Wednesday, May 17, 2017

Known Potential Errors Not Yet Adjusted For

There are 6 quirks of Tanach I have not yet managed to accommodate in my search program. There are the 5 quirks of the "piska" being in the middle of a possuk, and one quirk where a "sofit" letter appears in the middle of the word, instead of at its end.

There are a few verses in Torah configured peculiarly because each verse actually consists of two verses combined into one. The two parts together make up the whole verse, even though in concept the two verses could be considered logically distinct from the other, but for some reason this is how it is. (The asterisked verse in the illustration shows such an instance.)

This notation, that “there-should-have-been-a-break-between-verses-here” (between component verses), is called a “piska”. In Torah, the piska physically manifests as spatial breaks in written scripture, either as a {פ} or as a {ס}.

There are 3 piskas in Torah, and 2 more in Yehoshua. Here are their locations:

1) beraishis 35:22
2) bamidbar 26:1
3) devarim 2:8
4) yehoshua 8:24
5) yehoshua 4:1

These grammatical quirks result in two component logical segments physically occupying one verse.
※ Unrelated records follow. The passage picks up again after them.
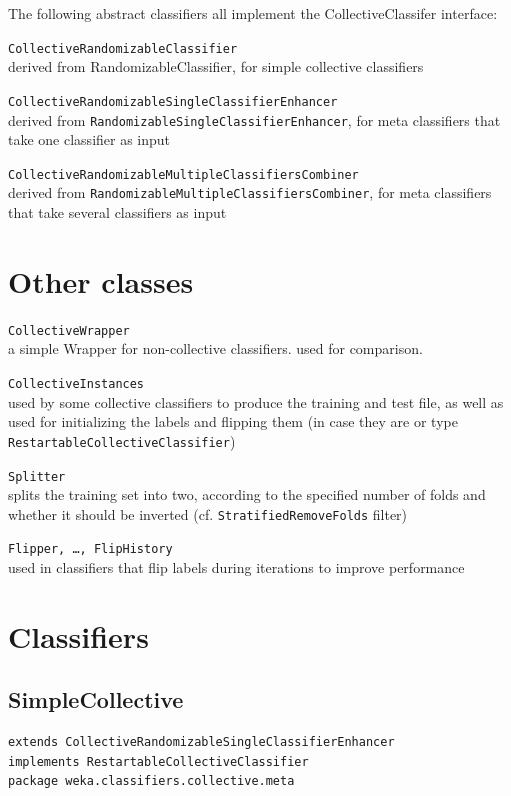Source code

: \documentclass[a4paper]{book}
\begin{document}
The following abstract classifiers all implement the CollectiveClassifer interface:
\begin{tight_itemize}
	\item \texttt{CollectiveRandomizableClassifier} \\
	derived from RandomizableClassifier, for simple collective classifiers
	\item \texttt{CollectiveRandomizableSingleClassifierEnhancer} \\
	derived from \texttt{RandomizableSingleClassifierEnhancer}, for meta classifiers 
	that take one classifier as input
	\item \texttt{CollectiveRandomizableMultipleClassifiersCombiner} \\
	derived from \texttt{RandomizableMultipleClassifiersCombiner}, for meta 
	classifiers that take several classifiers as input
\end{tight_itemize}

\section{Other classes}
\begin{tight_itemize}
	\item \texttt{CollectiveWrapper} \\
	a simple Wrapper for non-collective classifiers. used for comparison.
	\item \texttt{CollectiveInstances} \\
	used by some collective classifiers to produce the training and test file, 
	as well as used for initializing the labels and flipping them (in case 
	they are or type \texttt{RestartableCollectiveClassifier})
	\item \texttt{Splitter} \\
	splits the training set into two, according to the specified number of 
	folds and whether it should be inverted (cf. \texttt{StratifiedRemoveFolds} filter)
	\item \texttt{Flipper, \ldots, FlipHistory} \\
	used in classifiers that flip labels during iterations to improve performance
\end{tight_itemize}

\section{Classifiers}
\subsection{SimpleCollective}
\begin{verbatim}
extends CollectiveRandomizableSingleClassifierEnhancer
implements RestartableCollectiveClassifier
package weka.classifiers.collective.meta
\end{verbatim}
\end{document}
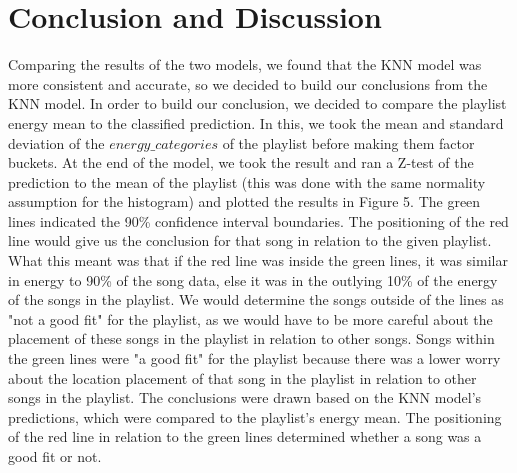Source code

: \documentclass[titlepage]{article}
\begin{document}
\section{Conclusion and Discussion}
Comparing the results of the two models, we found that the KNN model was more consistent and accurate, so we decided to build our conclusions from the KNN model. In order to build our conclusion, we decided to compare the playlist energy mean to the classified prediction. In this, we took the mean and standard deviation of the $energy\_categories$ of the playlist before making them factor buckets. At the end of the model, we took the result and ran a Z-test of the prediction to the mean of the playlist (this was done with the same normality assumption for the histogram) and plotted the results in Figure 5. The green lines indicated the 90\% confidence interval boundaries. The positioning of the red line would give us the conclusion for that song in relation to the given playlist. What this meant was that if the red line was inside the green lines, it was similar in energy to 90\% of the song data, else it was in the outlying 10\% of the energy of the songs in the playlist. We would determine the songs outside of the lines as "not a good fit" for the playlist, as we would have to be more careful about the placement of these songs in the playlist in relation to other songs. Songs within the green lines were "a good fit" for the playlist because there was a lower worry about the location placement of that song in the playlist in relation to other songs in the playlist.                                                                                                                               The conclusions were drawn based on the KNN model's predictions, which were compared to the playlist's energy mean. The positioning of the red line in relation to the green lines determined whether a song was a good fit or not.
\end{document}
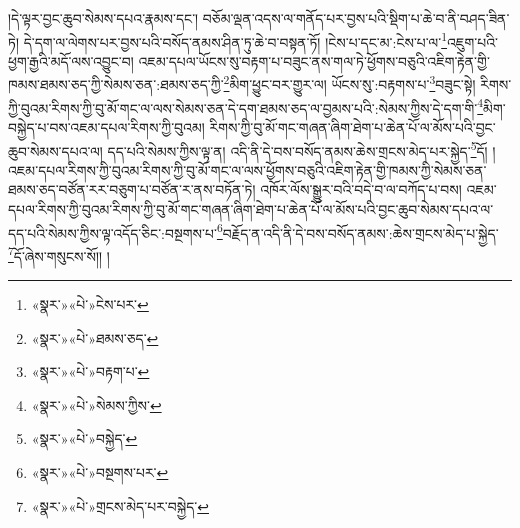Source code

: །དེ་ལྟར་བྱང་ཆུབ་སེམས་དཔའ་རྣམས་དང་། བཅོམ་ལྡན་འདས་ལ་གནོད་པར་བྱས་པའི་སྡིག་པ་ཆེ་བ་ནི་བཤད་ཟིན་ཏེ། དེ་དག་ལ་ལེགས་པར་བྱས་པའི་བསོད་ནམས་ཤིན་ཏུ་ཆེ་བ་བསྟན་ཏོ། །ངེས་པ་དང་མ་:ངེས་པ་ལ་\footnote{«སྣར་»«པེ་»ངེས་པར་}འཇུག་པའི་ཕྱག་རྒྱའི་མདོ་ལས་འབྱུང་བ། འཇམ་དཔལ་ཡོངས་སུ་བརྟག་པ་བཟུང་ནས་གལ་ཏེ་ཕྱོགས་བཅུའི་འཇིག་རྟེན་གྱི་ཁམས་ཐམས་ཅད་ཀྱི་སེམས་ཅན་:ཐམས་ཅད་ཀྱི་\footnote{«སྣར་»«པེ་»ཐམས་ཅད་}མིག་ཕྱུང་བར་གྱུར་ལ། ཡོངས་སུ་:བརྟགས་པ་\footnote{«སྣར་»«པེ་»བརྟག་པ་}བཟུང་སྟེ། རིགས་ཀྱི་བུའམ་རིགས་ཀྱི་བུ་མོ་གང་ལ་ལས་སེམས་ཅན་དེ་དག་ཐམས་ཅད་ལ་བྱམས་པའི་:སེམས་ཀྱིས་དེ་དག་གི་\footnote{«སྣར་»«པེ་»སེམས་ཀྱིས་}མིག་བསྐྱེད་པ་བས་འཇམ་དཔལ་རིགས་ཀྱི་བུའམ། རིགས་ཀྱི་བུ་མོ་གང་གཞན་ཞིག་ཐེག་པ་ཆེན་པོ་ལ་མོས་པའི་བྱང་ཆུབ་སེམས་དཔའ་ལ། དད་པའི་སེམས་ཀྱིས་ལྟ་ན། འདི་ནི་དེ་བས་བསོད་ནམས་ཆེས་གྲངས་མེད་པར་སྐྱེད་\footnote{«སྣར་»«པེ་»བསྐྱེད་}དོ། །འཇམ་དཔལ་རིགས་ཀྱི་བུའམ་རིགས་ཀྱི་བུ་མོ་གང་ལ་ལས་ཕྱོགས་བཅུའི་འཇིག་རྟེན་གྱི་ཁམས་ཀྱི་སེམས་ཅན་ཐམས་ཅད་བཙོན་རར་བཅུག་པ་བཙོན་ར་ནས་བཏོན་ཏེ། འཁོར་ལོས་སྒྱུར་བའི་བདེ་བ་ལ་བཀོད་པ་བས། འཇམ་དཔལ་རིགས་ཀྱི་བུའམ་རིགས་ཀྱི་བུ་མོ་གང་གཞན་ཞིག་ཐེག་པ་ཆེན་པོ་ལ་མོས་པའི་བྱང་ཆུབ་སེམས་དཔའ་ལ་དད་པའི་སེམས་ཀྱིས་ལྟ་འདོད་ཅིང་:བསྔགས་པ་\footnote{«སྣར་»«པེ་»བསྔགས་པར་}བརྗོད་ན་འདི་ནི་དེ་བས་བསོད་ནམས་:ཆེས་གྲངས་མེད་པ་སྐྱེད་\footnote{«སྣར་»«པེ་»གྲངས་མེད་པར་བསྐྱེད་}དོ་ཞེས་གསུངས་སོ།། །
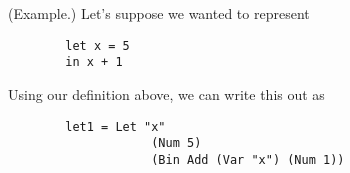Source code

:\documentclass[letterpaper]{article}
\begin{document}
\begin{mdframed}[nobreak=true]
    (Example.) Let's suppose we wanted to represent
    \begin{verbatim}
        let x = 5
        in x + 1\end{verbatim}
    Using our definition above, we can write this out as 
    \begin{verbatim}
        let1 = Let "x" 
                    (Num 5)
                    (Bin Add (Var "x") (Num 1))\end{verbatim}
\end{mdframed}
\end{document}
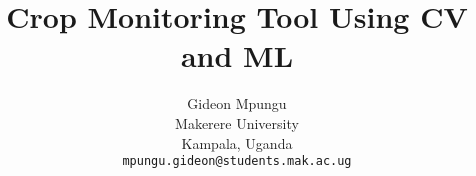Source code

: \documentclass[10pt,twocolumn,letterpaper]{article}
\begin{document}
\title{Crop Monitoring Tool Using CV and ML}

\author{Gideon Mpungu\\
Makerere University\\
Kampala, Uganda\\
{\tt\small mpungu.gideon@students.mak.ac.ug} 
}

\maketitle
\end{document}

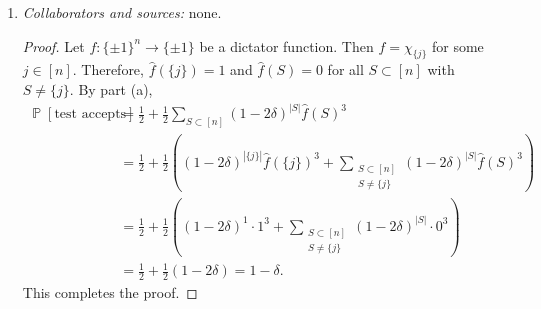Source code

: \documentclass[letterpaper, reqno,11pt]{article}
\newcommand{\PP}{\mathop{{}\mathbb{P}}}
\newcommand{\EE}{\mathop{{}\mathbb{E}}}
\begin{document}
\begin{enumerate}
\begin{enumerate}
\begin{proof}
      \begin{align*}
        \EE\left[\chi_{S \triangle U}(x)\right] &= \frac{1}{2^n} \sum_{x \in \{ \pm 1 \}^n} \chi_{S \triangle U}(x) = \frac{1}{2^n} \sum_{\text{pairs $\left(x, x^{\oplus j}\right)$}} \left(\chi_{S \triangle U}(x) + \chi_{S \triangle U}\left(x^{\oplus j}\right)\right) \\
        &= \frac{1}{2^n} \sum_{\text{pairs $\left(x, x^{\oplus j}\right)$}} \left(x_j \prod_{i \in (S \triangle U) \setminus \{ j \}} x_i + \left(-x_j\right) \prod_{i \in (S \triangle U) \setminus \{ j \}} x_i\right) = 0.
      \end{align*}
      Since $x$, $y$ and $w$ are chosen independently, then for all $S, T, U \subset [n]$ such that either $S \neq U$ or $T \neq U$,
      $$ \EE\left[\chi_{S \triangle U}(x) \chi_{T \triangle U}(y) \chi_U(w)\right] = \EE\left[\chi_{S \triangle U}(x)\right] \EE\left[\chi_{T \triangle U}(y)\right] \EE\left[\chi_U(w)\right] = 0. $$
      Therefore,
      \begin{align*}
        \PP[\text{test accepts}] &= \EE\left[\mathds 1_\text{test accepts}\right] = \EE\left[\frac{1 + f(x)f(y)f(z)}{2}\right] = \frac{1}{2} + \frac{1}{2} \EE[f(x)f(y)f(z)] \\
        &= \frac{1}{2} + \frac{1}{2} \sum_{S, T, U \subset [n]} \hat{f}(S) \hat{f}(T) \hat{f}(U) \EE\left[\chi_{S \triangle U}(x) \chi_{T \triangle U}(y) \chi_U(w)\right] \\
        &= \frac{1}{2} + \frac{1}{2} \sum_{S \subset [n]} (1 - 2\delta)^{|S|} \hat{f}(S)^3.
      \end{align*}
      This completes the proof.
    \end{proof}

    \clearpage

    \item \noindent\emph{Collaborators and sources:} none.
    
    \begin{proof}
      Let $f : \{ \pm 1 \}^n \to \{ \pm 1 \}$ be a dictator function. Then $f = \chi_{\{ j \}}$ for some $j \in [n]$. Therefore, $\hat{f}(\{ j \}) = 1$ and $\hat{f}(S) = 0$ for all $S \subset [n]$ with $S \neq \{ j \}$. By part (a),
      \begin{align*}
        \PP[\text{test accepts}] &= \frac{1}{2} + \frac{1}{2} \sum_{S \subset [n]} (1 - 2\delta)^{|S|} \hat{f}(S)^3 \\
        &= \frac{1}{2} + \frac{1}{2} \left((1 - 2\delta)^{|\{ j \}|} \hat{f}(\{ j \})^3 + \sum_{\substack{S \subset [n] \\ S \neq \{ j \}}} (1 - 2\delta)^{|S|} \hat{f}(S)^3\right) \\
        &= \frac{1}{2} + \frac{1}{2} \left((1 - 2\delta)^1 \cdot 1^3 + \sum_{\substack{S \subset [n] \\ S \neq \{ j \}}} (1 - 2\delta)^{|S|} \cdot 0^3\right) \\
        &= \frac{1}{2} + \frac{1}{2} (1 - 2\delta) = 1 - \delta.
      \end{align*}
      This completes the proof.
    \end{proof}


\end{enumerate}
\end{enumerate}
\end{document}
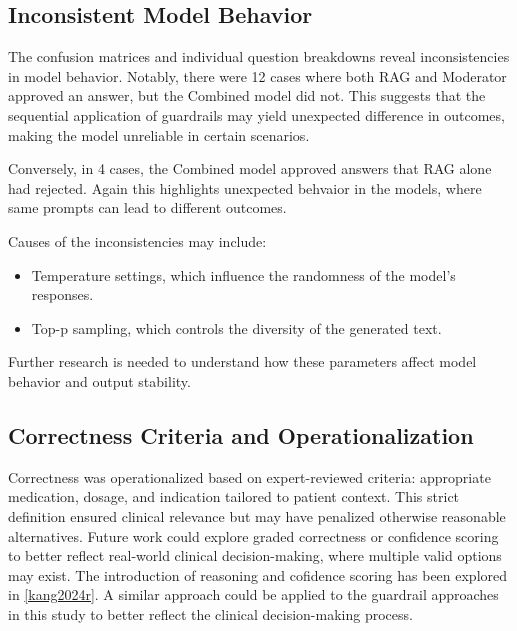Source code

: \subsection{Inconsistent Model Behavior}
The confusion matrices and individual question breakdowns reveal inconsistencies in model behavior.
Notably, there were 12 cases where both RAG and Moderator approved an answer, but the Combined model did not.
This suggests that the sequential application of guardrails may yield unexpected difference in outcomes, making the model unreliable in certain scenarios.

Conversely, in 4 cases, the Combined model approved answers that RAG alone had rejected.
Again this highlights unexpected behvaior in the models, where same prompts can lead to different outcomes.

Causes of the inconsistencies may include:
\begin{itemize}
    \item Temperature settings, which influence the randomness of the model's responses.
    \item Top-p sampling, which controls the diversity of the generated text.
\end{itemize}
Further research is needed to understand how these parameters affect model behavior and output stability.

\subsection{Correctness Criteria and Operationalization}
Correctness was operationalized based on expert-reviewed criteria: appropriate medication, dosage, and indication tailored to patient context.
This strict definition ensured clinical relevance but may have penalized otherwise reasonable alternatives.
Future work could explore graded correctness or confidence scoring to better reflect real-world clinical decision-making, where multiple valid options may exist.
The introduction of reasoning and cofidence scoring has been explored in \autoref{kang2024r}.
A similar approach could be applied to the guardrail approaches in this study to better reflect the clinical decision-making process.

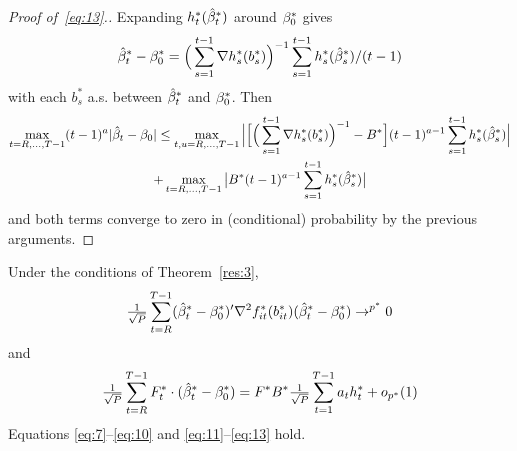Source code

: \documentclass[12pt,fleqn]{article}
\begin{document}
\begin{proof}[Proof of~\eqref{eq:13}.]
Expanding $h_t^*(\hat \beta_t^*)$ around $\beta_0^*$ gives
\begin{equation*}
\hat \beta_t^* - \beta_0^* = \Big(\sum_{s=1}^{t-1} \nabla h_s^*(b_s^*) \Big)^{-1} \sum_{s=1}^{t-1} h_s^*(\hat \beta_s^*) / (t-1)
\end{equation*}
with each $b_s^*$ a.s. between $\hat \beta_t^*$ and $\beta_0^*$. Then
\begin{multline}
  \max_{t=R,\dots,T-1} (t-1)^a | \hat{\beta}_t - \beta_0 |
  \leq
  \max_{t,u=R,\dots,T-1} \Big|\Big[ \Big(\sum_{s=1}^{t-1} \nabla h_s^*(b_s^*) \Big)^{-1} - B^* \Big]
  (t-1)^{a-1} \sum_{s=1}^{t-1} h_s^*(\hat \beta_s^*) \Big|\\
  + \max_{t=R,\dots,T-1} \big| B^*   (t-1)^{a-1} \sum_{s=1}^{t-1} h_s^*(\hat \beta_s^*) \big|
\end{multline}
and both terms converge to zero in (conditional) probability by the
previous arguments.
\end{proof}

\begin{lema}\label{res:a4}
  Under the conditions of Theorem~\ref{res:3},
  \begin{equation}\label{eq:16}
    \tfrac{1}{\sqrt{P}} \sum_{t=R}^{T-1} (\hat \beta_t^* - \beta_0^*)' \nabla^2 f_{it}^*(b_{it}^*) (\hat \beta_t^* - \beta_0^*) \to^{p^*} 0
  \end{equation}
  and
  \begin{equation}\label{eq:17}
    \tfrac{1}{\sqrt{P}} \sum_{t=R}^{T-1} F_t^* \cdot (\hat \beta_t^* - \beta_0^*)
    = F^* B^* \tfrac{1}{\sqrt{P}} \sum_{t=1}^{T-1} a_t h_t^* + o_{p^*}(1)
  \end{equation}
Equations
  \eqref{eq:7}--\eqref{eq:10} and \eqref{eq:11}--\eqref{eq:13} hold.
\end{lema}
\end{document}
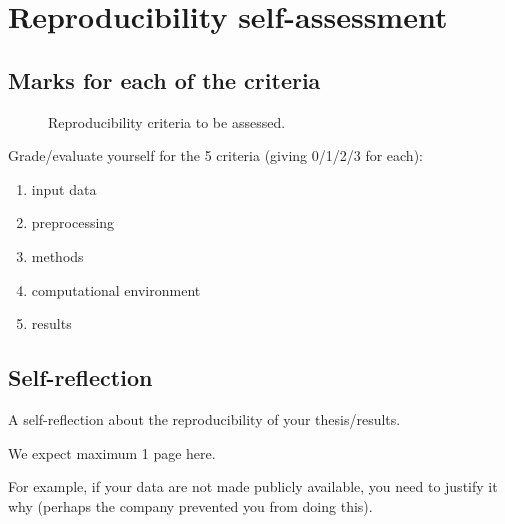 

\chapter{Reproducibility self-assessment}

\section{Marks for each of the criteria}

\begin{figure}[h]
  \centering
  \caption{Reproducibility criteria to be assessed.}
\label{fig:reproducibility_criteria}
\end{figure}

Grade/evaluate yourself for the 5 criteria (giving 0/1/2/3 for each):
\begin{enumerate}
  \item input data
  \item preprocessing
  \item methods
  \item computational environment
  \item results
\end{enumerate}


\section{Self-reflection}

A self-reflection about the reproducibility of your thesis/results.

We expect maximum 1 page here.

For example, if your data are not made publicly available, you need to justify it why (perhaps the company prevented you from doing this).
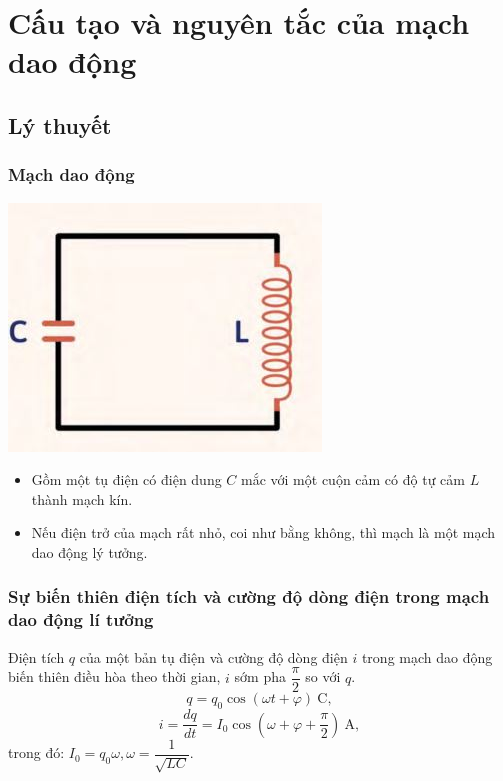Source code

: \let\lesson\undefined
\newcommand{\lesson}{\phantomlesson{Bài 20: Mạch dao động}}
\chapter[Cấu tạo và nguyên tắc của mạch dao động]{Cấu tạo và nguyên tắc của mạch dao động}
\section{Lý thuyết}
\subsection {Mạch dao động}
\begin{center}
	\includegraphics[scale=0.5]{../figs/4-1-1.JPG}
\end{center}
\begin{itemize}
	\item Gồm một tụ điện có điện dung $C$ mắc với một cuộn cảm có độ tự cảm $L$ thành mạch kín.
	\item Nếu điện trở của mạch rất nhỏ, coi như bằng không, thì mạch là một mạch dao động lý tưởng.
\end{itemize}
\subsection{Sự biến thiên điện tích và cường độ dòng điện trong mạch dao động lí tưởng}
Điện tích $q$ của một bản tụ điện và cường độ dòng điện $i$ trong mạch dao động biến thiên điều hòa theo thời gian, $i$ sớm pha $\dfrac{\pi}{2} $ so với $q$.
\begin{equation}
	q=q_0\cos(\omega t +\varphi)\ \text{C}, 
\end{equation}
\begin{equation}
	i=\frac{dq}{dt}=I_0 \cos(\omega +\varphi+ \frac{\pi}{2})\ \text{A},
\end{equation}
trong đó: $I_0=q_0\omega, \omega =\dfrac{1}{\sqrt {LC}}$.
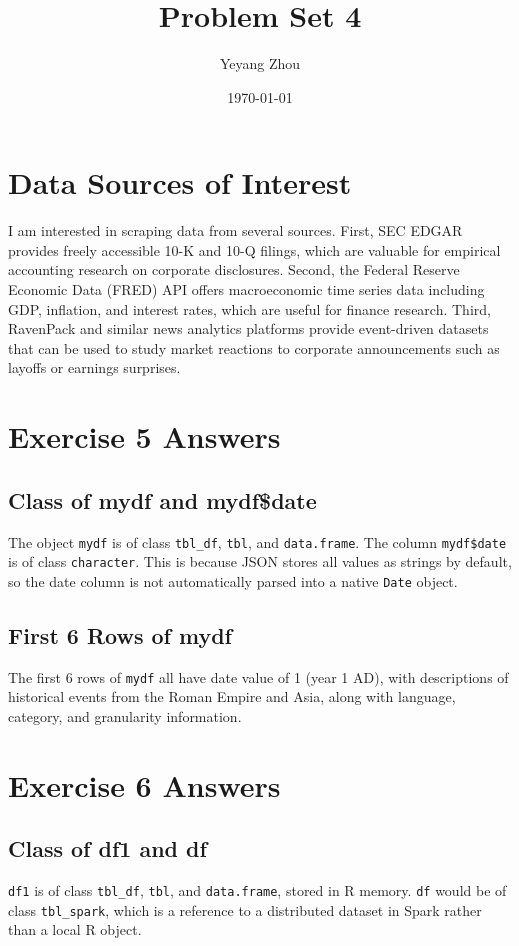 \documentclass{article}
\title{Problem Set 4}
\author{Yeyang Zhou}
\date{\today}
\begin{document}
\maketitle

\section{Data Sources of Interest}

I am interested in scraping data from several sources. First, SEC EDGAR provides 
freely accessible 10-K and 10-Q filings, which are valuable for empirical accounting 
research on corporate disclosures. Second, the Federal Reserve Economic Data (FRED) 
API offers macroeconomic time series data including GDP, inflation, and interest rates, 
which are useful for finance research. Third, RavenPack and similar news analytics 
platforms provide event-driven datasets that can be used to study market reactions 
to corporate announcements such as layoffs or earnings surprises.

\section{Exercise 5 Answers}

\subsection{Class of mydf and mydf\$date}
The object \texttt{mydf} is of class \texttt{tbl\_df}, \texttt{tbl}, and 
\texttt{data.frame}. The column \texttt{mydf\$date} is of class \texttt{character}. 
This is because JSON stores all values as strings by default, so the date column 
is not automatically parsed into a native \texttt{Date} object.

\subsection{First 6 Rows of mydf}
The first 6 rows of \texttt{mydf} all have date value of 1 (year 1 AD), with 
descriptions of historical events from the Roman Empire and Asia, along with 
language, category, and granularity information.

\section{Exercise 6 Answers}

\subsection{Class of df1 and df}
\texttt{df1} is of class \texttt{tbl\_df}, \texttt{tbl}, and \texttt{data.frame}, 
stored in R memory. \texttt{df} would be of class \texttt{tbl\_spark}, which is 
a reference to a distributed dataset in Spark rather than a local R object.
\end{document}
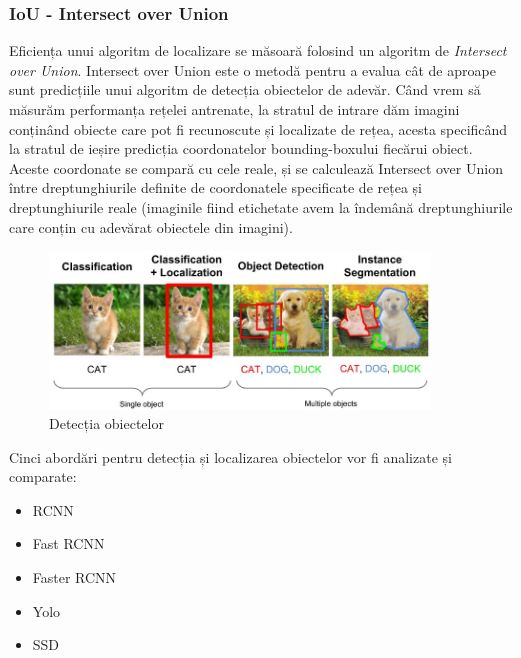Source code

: \subsubsection{IoU - Intersect over Union}
Eficiența unui algoritm de localizare se măsoară folosind un algoritm de \textit{Intersect over Union}. Intersect over Union este o metodă pentru a evalua cât de aproape sunt predicțiile unui algoritm de detecția obiectelor de adevăr. \newline
Când vrem să măsurăm performanța rețelei antrenate, la stratul de intrare dăm imagini conținând obiecte care pot fi recunoscute și localizate de rețea, acesta specificând la stratul de ieșire predicția coordonatelor bounding-boxului fiecărui obiect. Aceste coordonate se compară cu cele reale, și se calculează Intersect over Union între dreptunghiurile definite de coordonatele specificate de rețea și dreptunghiurile reale (imaginile fiind etichetate avem la îndemână dreptunghiurile care conțin cu adevărat obiectele din imagini).
\begin{figure}[h!]
    	\centering
	\captionsetup{justification=centering, margin=2cm}
	\includegraphics[width=0.9\textwidth]{figures/class_detect_segment.jpeg}
	\caption{Detecția obiectelor \cite{class_detect_segment}}
	\label{fig:class_detect_segment}
\end{figure}

Cinci abordări pentru detecția și localizarea obiectelor vor fi analizate și comparate:
\begin{itemize}
	\item RCNN
	\item Fast RCNN
	\item Faster RCNN
	\item Yolo
	\item SSD
\end{itemize}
When I first designed my database, it never occurred to me two component verses could be "squeezed into" one physical verse.

How woud this effect results? Suppose, for example, you seek a gematria where the result will be a whole possuk. Were any of the piska component verses also hold this value -- I’d miss it -- because I don’t test component verses. I deal only with the whole physical verse.

Ideally component verses should also be subject to individual examination.  But it’s too late to patch this up now to accommodate these possible extra contributions to search results. Even now I wouldn’t know how to design my database without overloading the program with a lot of extra code. It would horribly slow things down to check every verse -- when only 5 verses in all of Tanach have this quirk.

To this minor degree (and to the extent where these may be relevant), my search results would suffer from less than the full set of possible results.

The 6th quirk that might render a wrong result is in Yeshayahu, chapter 9, possuk 6. The first word (לםרבה) has its 2nd letter as a "mem sofit" instead of being written as למרבה.

In the meantime, rather than change the configuration of my entire database as I originally conceived it, as well as the necessary changes in code that would entail, I'd rather just "live with" this source of potential error.

Wednesday, May 10, 2017

New Method of Multi-Word Search Introduced

Rather than complicate the Find a Word method by asking how many words in a verse are being sought, I introduced the new search method Find a Phrase as a separate multi-word method. Nor do I plan to combine them in the future because each method comes with different options.

Unlike the single-word search, this multi-word search has no "reverse order" or "any order" option.

The only proviso for word entry for this new method is to separate the user's words with a space between them. This proviso is always on display just above the user-entry field.

Finally, as of yet there is an important caveat as far as the matched results that are found is concerned, and this caveat is explained in the trailing Post Script.

Example 1:
I read in the Rebbe's Maamarim that "יציאת מצרים" is mentioned in Torah 50 times (the same count as the 50 "שערי בינה"). So how would I locate these 50 mentions? This new method provides a way. I can type in two words; The 1st will be letters from the root verb "to go out", namely, "צא"; And the 2nd word will be the name "מצרים". As follows:

This set of options results in 82 hits. Probably most of the 50 hits show up in the result list this way, although at least 32 will have to be eliminated. Below you see the last 8 hits. Of these, #77 is a false hit and would not count. The others here seem to be hits.

Below, you see the first 8 hits of the above search. The first 5 hits also can be eliminated.

Notice I set the 2nd option to "not consecutive". That's because the verb and its object, the name, needn't be adjacent words. Other words can be wedged in between the verb and the name, as is evident in #8.

But mention of "יציאת מצרים" can also occur where the name precedes the verb. Using only the option set we used above, as well as the user's entry, would certainly miss detection of this less common form of speech.

So below is the other thing you can do to catch more of the 50 mentions this way. Note here the user's two-word entry is reversed from what it was before! This will yield results the above search would miss. Of 7 hits,  #6 (see below) probably also qualifies as one of the 50 mentions.


Example 2:
Suppose you want to locate “יעקב יעקב”, where or if it exists anywhere in Tanach.
Just type in both words, choose among 2 options (= 4 scenarios), and hit GO.

The above set of options and user entry yield the single hit:

Now at version 42.

This method may miss hits if more than one hit in the same possuk is available. Only the first hit in that possuk will be reported while the rest, if they exist, will go unreported. This simplifies the code immensely. Although this method can be tweaked to include all matches, I leave this code in place, as is (at least for now) because it is still a powerful search method.